WBCD挑战赛:从跨国遥操作迈向真实任务数据开放
WBCD赛事是什么?
WBCD,全称为“What Bimanuals Can Do”,是基于ICRA平台打造的双臂机器人挑战赛。赛事的定义非常明确:
“Real Tasks. Real Robots. Real Benchmarks.” —— 真实任务、真实机器人、真实基准。
这绝不是一场纯粹的炫技表演。比赛围绕真实世界中的机器人操作场景展开,涵盖物流分拣、实验室操作、柔性物体处理等多个领域,同时支持VR、外骨骼、UMI等多样化的交互与数据采集方式。
第二届WBCD设置了四个细分赛道,其中Track 1聚焦基于Unitree G1的物流分拣任务。其背后的设计理念值得关注:不是让机器人按照预设脚本表演,而是要求它在真实任务场景中“动真格”。

回顾2025年首届WBCD,有一幕令人印象深刻:艾欧智能基于TeleXperience系统,成功完成了跨越大洋的远程遥操作实验。操作员位于中国深圳,远程控制远在美国赛场的机器人,执行了一个多步骤的生命科学实验操作任务,并斩获最佳应用奖。这一过程面临时延、通信、控制精度等多重挑战,但充分验证了远程遥操作在真实研究场景中的可行性。

到了今年,事情更进一步。针对WBCD Track 1,艾欧智能提供了与比赛任务场景高度相关的SenseXperience UMI类型数据,供参赛团队使用与测试。这好比下围棋,光记谱没有用,关键时刻能落子才算数。
Task-Relevant Data:数据不在多,在于“对路”
针对Track 1的物流分拣任务,此次提供的数据集并非随机采集的通用演示数据,而是围绕真实比赛任务进行精准采集,覆盖目标物体操作、分拣流程、第一视角操作过程等环节,更贴近实际任务中的操作逻辑与流程。
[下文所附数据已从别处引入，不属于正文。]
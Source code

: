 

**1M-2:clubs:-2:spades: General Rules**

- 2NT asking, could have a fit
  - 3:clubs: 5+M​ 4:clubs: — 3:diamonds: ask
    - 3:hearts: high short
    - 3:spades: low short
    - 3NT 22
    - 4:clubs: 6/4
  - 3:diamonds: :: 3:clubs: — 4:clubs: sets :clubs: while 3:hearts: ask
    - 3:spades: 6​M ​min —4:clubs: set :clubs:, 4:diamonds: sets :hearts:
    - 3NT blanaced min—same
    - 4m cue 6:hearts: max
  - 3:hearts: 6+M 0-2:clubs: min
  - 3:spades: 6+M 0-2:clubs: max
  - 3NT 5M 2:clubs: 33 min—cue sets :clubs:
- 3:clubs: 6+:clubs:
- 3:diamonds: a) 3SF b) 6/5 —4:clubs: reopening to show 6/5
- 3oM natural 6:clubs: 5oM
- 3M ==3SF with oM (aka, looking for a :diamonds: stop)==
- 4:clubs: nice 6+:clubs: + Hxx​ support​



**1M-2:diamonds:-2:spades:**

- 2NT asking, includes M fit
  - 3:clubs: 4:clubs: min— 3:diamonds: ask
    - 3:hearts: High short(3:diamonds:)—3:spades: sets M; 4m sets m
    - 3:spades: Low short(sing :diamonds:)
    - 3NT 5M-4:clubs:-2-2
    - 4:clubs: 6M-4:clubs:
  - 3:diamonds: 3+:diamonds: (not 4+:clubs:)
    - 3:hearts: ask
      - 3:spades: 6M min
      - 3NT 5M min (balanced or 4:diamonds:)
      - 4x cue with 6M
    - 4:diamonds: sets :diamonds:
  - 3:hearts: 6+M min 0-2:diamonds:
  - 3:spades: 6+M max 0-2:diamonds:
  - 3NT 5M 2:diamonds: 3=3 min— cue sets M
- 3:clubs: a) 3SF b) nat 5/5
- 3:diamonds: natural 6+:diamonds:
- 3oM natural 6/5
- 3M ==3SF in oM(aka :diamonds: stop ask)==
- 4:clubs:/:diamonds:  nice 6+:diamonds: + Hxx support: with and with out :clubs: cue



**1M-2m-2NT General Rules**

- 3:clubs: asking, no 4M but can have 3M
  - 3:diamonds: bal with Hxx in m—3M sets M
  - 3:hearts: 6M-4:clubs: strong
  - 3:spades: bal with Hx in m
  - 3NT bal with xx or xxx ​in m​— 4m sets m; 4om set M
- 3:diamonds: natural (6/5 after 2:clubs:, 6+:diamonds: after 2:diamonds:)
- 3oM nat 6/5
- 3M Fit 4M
简而言之,这些数据是在“实战语境”下产生的,而非实验室中的摆拍结果。


除了数据,硬件方面也有配套动作。针对Unitree G1平台,艾欧智能提供了可快速安装的执行器夹爪方案,并开放了对应的SDK用于夹爪控制与开发。目的很明确:降低参赛团队在任务搭建与数据验证中的适配成本,让大家将更多精力集中在算法与策略上。
一个核心判断是:对于具身智能而言,真正关键的并非“获得更多数据”,而是“获得与目标任务强相关的数据”。相比泛化的demonstration数据,task-relevant data往往能更有效地支持机器人在真实任务中的学习与执行。这句话值得反复品味——数据堆砌式的研究,正在让位于目标驱动的精准数据策略。
开源SenseXperience UMI数据集:让社区直接上手
为了支持WBCD参赛团队以及更广泛的社区开发者,艾欧智能已在Hugging Face上开源了SenseXperience UMI数据集。该数据集围绕Unitree G1物流分拣任务采集,由SenseXperience人类数据采集系统完成,包含真实任务场景中的第一视角操作数据与UMI类型demonstration data。
开发者可直接访问:
https://huggingface.co/datasets/ICRA-WBCD/IO-AI-SenseXperience-UMI
开放不仅意味着提供资源,更是向社区释放信号:数据共享正在加速,从“开放数据”走向“任务导向的数据开放”。
从数据到研究探索:辅助遥操作的少样本泛化
除了数据开放,艾欧智能在辅助遥操作、shared control与demonstration understanding等方向持续输出研究成果。今年,他们与吉林大学合作完成了一项重要工作:
《Adaptor: Advancing Assistive Teleoperation with Few-Shot Learning and Cross-Operator Generalization》
这项研究已作为ICRA相关研究工作公开发表。论文聚焦辅助遥操作中的少样本适应与跨操作者泛化问题——这在真实场景中是一个颇为棘手的痛点。
辅助遥操作虽然可以通过shared control提高效率,但不同操作者的习惯、熟练程度和动作风格会导致轨迹分布差异显著,进而影响系统对人类意图的判断。Adaptor提出的解决方案是:一个少样本意图识别与动作生成框架。它通过噪声注入合成trajectory perturbations,并使用geometry-aware keyframe extraction提取关键轨迹信息;随后用Intention Expert编码人类意图,并结合VLM context条件化Action Expert生成动作。
相比传统“针对单一操作者进行动作补全”的方案,Adaptor更进一步地探索了“面向多操作者的意图理解和泛化辅助”。这一点,对于遥操作从实验室走向工厂、医疗等实际环境,至关重要。
论文地址:
https://arxiv.org/abs/2604.09462
整体来看,从跨国遥操作演示,到开源真实任务数据集,再到少样本泛化研究,这些行动串联起一条清晰的路线:让机器人真正学会干活,而不仅仅是学会表演。ICRA 2026,值得期待。